- _Task directions_
For the data below, please report each line where the word "overview" is found.
***** Exercise input
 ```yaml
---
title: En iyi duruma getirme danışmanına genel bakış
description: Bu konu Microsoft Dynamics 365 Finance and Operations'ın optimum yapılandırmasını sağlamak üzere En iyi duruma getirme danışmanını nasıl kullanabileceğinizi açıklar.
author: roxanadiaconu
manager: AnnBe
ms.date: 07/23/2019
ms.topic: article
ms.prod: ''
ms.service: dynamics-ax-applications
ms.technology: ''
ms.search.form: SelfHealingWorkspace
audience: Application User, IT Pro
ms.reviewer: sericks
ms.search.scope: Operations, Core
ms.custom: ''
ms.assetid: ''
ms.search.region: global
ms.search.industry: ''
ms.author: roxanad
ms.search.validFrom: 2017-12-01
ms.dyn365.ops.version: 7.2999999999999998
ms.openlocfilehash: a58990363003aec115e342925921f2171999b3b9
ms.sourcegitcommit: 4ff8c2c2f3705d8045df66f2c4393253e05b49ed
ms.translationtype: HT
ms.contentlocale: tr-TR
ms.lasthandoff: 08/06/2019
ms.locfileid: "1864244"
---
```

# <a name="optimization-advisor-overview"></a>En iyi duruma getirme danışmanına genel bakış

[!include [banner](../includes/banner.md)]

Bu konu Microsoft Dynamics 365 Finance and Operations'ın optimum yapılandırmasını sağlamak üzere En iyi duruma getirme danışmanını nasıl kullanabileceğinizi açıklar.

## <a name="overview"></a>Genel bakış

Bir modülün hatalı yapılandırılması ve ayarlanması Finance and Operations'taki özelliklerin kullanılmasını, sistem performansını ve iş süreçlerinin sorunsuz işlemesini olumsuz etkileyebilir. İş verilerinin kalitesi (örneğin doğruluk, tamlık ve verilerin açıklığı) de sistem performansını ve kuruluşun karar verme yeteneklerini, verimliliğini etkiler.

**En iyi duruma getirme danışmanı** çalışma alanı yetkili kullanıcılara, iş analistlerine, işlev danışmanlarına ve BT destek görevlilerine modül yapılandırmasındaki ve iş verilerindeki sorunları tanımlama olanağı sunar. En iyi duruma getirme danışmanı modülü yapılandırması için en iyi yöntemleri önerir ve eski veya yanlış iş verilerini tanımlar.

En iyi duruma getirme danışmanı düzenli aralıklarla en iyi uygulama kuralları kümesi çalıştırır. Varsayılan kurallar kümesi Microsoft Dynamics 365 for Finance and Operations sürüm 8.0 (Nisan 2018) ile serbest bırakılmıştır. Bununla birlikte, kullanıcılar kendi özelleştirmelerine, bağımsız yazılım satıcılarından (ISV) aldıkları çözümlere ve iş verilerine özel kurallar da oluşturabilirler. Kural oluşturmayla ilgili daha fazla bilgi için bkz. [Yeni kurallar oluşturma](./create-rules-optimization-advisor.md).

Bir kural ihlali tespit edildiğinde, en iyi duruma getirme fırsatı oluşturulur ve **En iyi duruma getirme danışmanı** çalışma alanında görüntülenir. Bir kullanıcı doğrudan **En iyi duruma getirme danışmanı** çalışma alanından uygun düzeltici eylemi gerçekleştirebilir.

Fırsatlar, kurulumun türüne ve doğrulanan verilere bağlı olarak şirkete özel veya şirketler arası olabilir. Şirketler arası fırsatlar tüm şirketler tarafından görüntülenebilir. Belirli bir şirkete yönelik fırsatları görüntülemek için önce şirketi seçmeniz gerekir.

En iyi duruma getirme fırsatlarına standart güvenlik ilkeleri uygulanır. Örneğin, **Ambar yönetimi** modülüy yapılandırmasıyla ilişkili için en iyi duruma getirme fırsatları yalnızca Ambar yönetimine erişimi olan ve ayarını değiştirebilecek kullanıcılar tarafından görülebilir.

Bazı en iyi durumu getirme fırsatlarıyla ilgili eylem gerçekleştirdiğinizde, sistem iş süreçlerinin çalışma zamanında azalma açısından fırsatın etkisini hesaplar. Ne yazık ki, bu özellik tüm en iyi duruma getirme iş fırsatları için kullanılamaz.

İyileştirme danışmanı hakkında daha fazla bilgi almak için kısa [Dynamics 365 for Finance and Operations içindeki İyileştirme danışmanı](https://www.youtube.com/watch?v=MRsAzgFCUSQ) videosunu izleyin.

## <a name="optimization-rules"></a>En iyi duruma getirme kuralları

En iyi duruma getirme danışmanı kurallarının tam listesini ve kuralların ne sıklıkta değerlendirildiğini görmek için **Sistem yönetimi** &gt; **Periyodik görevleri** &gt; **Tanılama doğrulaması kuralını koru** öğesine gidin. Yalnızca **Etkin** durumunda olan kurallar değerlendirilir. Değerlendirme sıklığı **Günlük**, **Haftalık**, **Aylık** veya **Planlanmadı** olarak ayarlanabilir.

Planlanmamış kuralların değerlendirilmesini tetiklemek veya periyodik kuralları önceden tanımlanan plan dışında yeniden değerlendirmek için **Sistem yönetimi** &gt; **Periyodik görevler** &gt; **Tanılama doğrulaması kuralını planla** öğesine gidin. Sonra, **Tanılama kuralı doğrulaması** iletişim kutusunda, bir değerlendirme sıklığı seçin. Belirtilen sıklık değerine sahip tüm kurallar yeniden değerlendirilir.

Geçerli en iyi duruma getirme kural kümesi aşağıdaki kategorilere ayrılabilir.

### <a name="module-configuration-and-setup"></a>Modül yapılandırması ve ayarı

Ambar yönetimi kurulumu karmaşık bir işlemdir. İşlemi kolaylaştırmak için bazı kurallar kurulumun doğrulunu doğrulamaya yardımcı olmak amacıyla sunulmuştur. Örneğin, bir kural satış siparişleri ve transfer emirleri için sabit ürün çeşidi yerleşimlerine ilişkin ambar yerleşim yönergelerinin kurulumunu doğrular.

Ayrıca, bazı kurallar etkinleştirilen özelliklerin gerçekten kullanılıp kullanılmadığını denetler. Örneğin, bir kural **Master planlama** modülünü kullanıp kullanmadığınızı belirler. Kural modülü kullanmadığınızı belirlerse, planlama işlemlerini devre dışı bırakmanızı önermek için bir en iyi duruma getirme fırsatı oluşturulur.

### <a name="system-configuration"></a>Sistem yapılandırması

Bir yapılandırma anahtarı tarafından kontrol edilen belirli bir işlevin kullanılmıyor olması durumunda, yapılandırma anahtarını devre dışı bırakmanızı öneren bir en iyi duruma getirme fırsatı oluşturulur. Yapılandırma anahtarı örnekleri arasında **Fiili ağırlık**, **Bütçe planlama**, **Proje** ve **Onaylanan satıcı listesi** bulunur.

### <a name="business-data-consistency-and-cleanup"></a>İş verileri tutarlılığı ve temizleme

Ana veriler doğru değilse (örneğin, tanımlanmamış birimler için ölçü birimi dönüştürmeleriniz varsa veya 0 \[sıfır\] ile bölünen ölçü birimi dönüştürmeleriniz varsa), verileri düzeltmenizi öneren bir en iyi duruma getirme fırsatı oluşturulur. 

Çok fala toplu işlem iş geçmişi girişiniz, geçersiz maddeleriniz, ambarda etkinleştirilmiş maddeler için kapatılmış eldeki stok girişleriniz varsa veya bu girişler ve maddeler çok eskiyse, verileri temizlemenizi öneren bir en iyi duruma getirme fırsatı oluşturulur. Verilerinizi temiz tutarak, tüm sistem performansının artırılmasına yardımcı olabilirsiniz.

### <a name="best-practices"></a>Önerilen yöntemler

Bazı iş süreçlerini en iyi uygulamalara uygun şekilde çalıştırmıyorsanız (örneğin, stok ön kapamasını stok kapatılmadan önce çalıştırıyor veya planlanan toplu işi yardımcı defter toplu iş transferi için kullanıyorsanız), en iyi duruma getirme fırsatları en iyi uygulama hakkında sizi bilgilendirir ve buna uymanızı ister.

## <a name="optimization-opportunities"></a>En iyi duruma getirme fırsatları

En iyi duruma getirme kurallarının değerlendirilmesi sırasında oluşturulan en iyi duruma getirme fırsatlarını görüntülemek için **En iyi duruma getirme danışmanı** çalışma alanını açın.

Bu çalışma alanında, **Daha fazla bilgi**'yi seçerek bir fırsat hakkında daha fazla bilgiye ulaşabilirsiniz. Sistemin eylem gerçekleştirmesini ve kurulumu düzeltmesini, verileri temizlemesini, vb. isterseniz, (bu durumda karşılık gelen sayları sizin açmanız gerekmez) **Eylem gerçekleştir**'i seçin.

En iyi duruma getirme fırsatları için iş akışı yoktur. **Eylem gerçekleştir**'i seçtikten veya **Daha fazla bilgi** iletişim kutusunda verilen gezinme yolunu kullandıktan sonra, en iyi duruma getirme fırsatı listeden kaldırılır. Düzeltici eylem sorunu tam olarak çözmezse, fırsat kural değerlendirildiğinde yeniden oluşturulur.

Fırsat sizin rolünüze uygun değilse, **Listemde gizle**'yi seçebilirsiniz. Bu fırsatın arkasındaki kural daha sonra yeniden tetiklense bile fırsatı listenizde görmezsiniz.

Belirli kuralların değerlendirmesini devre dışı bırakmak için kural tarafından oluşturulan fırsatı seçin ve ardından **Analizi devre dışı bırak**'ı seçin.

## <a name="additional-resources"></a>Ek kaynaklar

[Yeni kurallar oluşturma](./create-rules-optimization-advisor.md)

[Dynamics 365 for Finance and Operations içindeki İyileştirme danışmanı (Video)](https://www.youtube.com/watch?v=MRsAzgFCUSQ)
**********
- _Task answer_
# <a name="optimization-advisor-overview"></a>En iyi duruma getirme danışmanına genel bakış
## <a name="overview"></a>Genel bakış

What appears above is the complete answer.